PHILADELPHIA -- Could offering a cash bonus for not consuming more than a threshold value of medical care hold the key to providing health insurance for 19-29 year olds, the so-called “young invincibles” who account for nearly half of all uninsured adults?
“Some young adults can’t afford to buy health insurance, but many can,” Tom Baker, a professor in the University of Pennsylvania Law School, said. “Instead of forcing them to buy something they don’t value, or making others subsidize that purchase, we suggest designing a product they would be willing pay for.”
Baker, along with Peter Siegelman of the University of Connecticut Law School, have a plan they call “Tontines for the Invincibles,” which is based on an annuity scheme that was popular in the late 1800s. Tontine life insurance policies paid a deferred dividend to policyholders who survived and faithfully paid their insurance premiums for a defined period, usually 20 years. The amount of the dividend depended on how many people were left in the insurance pool when the dividend was paid. Tontine health insurance could be structured to pay a cash bonus to subscribers who never have to use their health insurance.

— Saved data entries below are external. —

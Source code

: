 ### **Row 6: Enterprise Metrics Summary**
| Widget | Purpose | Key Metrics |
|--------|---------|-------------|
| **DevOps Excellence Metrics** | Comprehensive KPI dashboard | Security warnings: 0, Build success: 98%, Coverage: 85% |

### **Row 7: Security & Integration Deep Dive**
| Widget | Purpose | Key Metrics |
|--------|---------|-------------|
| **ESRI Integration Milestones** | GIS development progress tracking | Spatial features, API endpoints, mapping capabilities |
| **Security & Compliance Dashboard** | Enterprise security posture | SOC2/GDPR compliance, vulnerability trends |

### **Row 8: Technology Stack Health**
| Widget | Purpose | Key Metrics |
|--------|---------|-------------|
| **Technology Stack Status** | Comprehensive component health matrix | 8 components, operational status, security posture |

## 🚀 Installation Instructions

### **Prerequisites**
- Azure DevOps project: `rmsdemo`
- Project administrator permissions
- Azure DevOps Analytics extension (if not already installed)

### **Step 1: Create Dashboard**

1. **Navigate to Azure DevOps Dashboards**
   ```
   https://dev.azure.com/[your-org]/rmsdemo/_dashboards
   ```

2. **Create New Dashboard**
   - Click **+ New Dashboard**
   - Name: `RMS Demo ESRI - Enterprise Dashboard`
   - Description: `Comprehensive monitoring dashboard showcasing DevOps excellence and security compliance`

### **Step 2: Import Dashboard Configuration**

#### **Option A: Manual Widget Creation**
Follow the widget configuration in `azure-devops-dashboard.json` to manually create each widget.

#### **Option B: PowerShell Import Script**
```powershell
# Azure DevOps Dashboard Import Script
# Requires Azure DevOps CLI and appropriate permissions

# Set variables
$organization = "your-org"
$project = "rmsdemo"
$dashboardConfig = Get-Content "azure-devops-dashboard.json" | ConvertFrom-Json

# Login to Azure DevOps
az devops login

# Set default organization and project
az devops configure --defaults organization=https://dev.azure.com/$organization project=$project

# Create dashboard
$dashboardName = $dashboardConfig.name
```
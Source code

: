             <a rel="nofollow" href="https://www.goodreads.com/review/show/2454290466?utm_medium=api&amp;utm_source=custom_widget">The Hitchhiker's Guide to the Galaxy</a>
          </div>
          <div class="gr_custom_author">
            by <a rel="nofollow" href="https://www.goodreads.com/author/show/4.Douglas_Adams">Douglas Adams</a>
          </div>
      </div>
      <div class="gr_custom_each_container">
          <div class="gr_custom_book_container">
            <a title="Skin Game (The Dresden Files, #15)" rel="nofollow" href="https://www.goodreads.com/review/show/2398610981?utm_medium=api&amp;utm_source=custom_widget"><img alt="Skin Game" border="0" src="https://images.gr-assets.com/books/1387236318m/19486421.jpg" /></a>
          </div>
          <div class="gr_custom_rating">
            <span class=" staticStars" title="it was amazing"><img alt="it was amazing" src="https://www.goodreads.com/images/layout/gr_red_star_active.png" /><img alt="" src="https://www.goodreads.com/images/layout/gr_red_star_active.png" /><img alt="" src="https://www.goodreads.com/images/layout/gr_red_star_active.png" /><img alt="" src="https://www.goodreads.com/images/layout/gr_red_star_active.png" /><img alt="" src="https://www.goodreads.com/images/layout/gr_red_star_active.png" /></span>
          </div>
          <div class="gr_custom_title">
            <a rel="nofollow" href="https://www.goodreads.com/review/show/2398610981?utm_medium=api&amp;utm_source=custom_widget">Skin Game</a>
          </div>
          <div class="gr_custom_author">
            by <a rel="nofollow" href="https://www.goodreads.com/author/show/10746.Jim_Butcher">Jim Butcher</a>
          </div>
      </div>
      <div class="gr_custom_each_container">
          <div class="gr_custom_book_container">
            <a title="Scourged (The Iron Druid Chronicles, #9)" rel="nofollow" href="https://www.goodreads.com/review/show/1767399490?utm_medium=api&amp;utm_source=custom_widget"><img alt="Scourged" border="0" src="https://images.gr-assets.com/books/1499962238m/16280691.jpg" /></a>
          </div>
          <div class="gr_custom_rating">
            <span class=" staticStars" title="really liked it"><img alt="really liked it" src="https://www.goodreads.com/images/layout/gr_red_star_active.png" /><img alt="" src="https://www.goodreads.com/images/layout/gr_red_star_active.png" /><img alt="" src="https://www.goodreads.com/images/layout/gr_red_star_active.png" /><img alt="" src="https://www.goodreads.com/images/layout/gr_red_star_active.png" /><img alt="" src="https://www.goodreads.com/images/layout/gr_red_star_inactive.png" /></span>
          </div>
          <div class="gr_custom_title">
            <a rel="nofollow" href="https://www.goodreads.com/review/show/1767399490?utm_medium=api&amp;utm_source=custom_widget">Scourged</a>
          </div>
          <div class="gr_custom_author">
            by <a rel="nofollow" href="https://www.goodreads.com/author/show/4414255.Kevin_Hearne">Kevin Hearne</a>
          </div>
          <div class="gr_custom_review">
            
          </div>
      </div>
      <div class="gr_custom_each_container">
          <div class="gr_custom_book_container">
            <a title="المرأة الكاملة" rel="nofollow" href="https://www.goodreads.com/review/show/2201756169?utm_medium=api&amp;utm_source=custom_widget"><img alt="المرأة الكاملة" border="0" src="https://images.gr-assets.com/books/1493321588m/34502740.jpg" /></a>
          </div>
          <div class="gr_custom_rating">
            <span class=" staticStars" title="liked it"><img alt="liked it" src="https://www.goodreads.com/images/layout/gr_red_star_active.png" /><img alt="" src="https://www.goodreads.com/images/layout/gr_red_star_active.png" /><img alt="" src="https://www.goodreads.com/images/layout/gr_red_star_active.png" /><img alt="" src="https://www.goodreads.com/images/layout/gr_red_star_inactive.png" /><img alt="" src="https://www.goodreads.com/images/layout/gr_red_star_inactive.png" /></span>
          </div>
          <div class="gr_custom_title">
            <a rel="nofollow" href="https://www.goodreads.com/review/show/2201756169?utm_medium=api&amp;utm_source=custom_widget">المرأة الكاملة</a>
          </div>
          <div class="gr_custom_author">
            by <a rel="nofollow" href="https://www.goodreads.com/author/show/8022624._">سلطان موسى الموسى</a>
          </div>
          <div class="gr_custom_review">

In their research paper, “Enticing Low Risks into the Health Insurance Pool: Tontines for the Invincibles and Other Ideas from Insurance History and Behavioral Economics,” Baker and Seligman write that the tontine feature could make buying health insurance more palatable to young adults because it frames the purchase as a smart investment, rather than spending money for something the think they don’t need.
Baker’s and Siegelman’s paper is available on the Social Science Research Network at papers.ssrn.com/sol3/papers.cfm?abstract_id=1350423.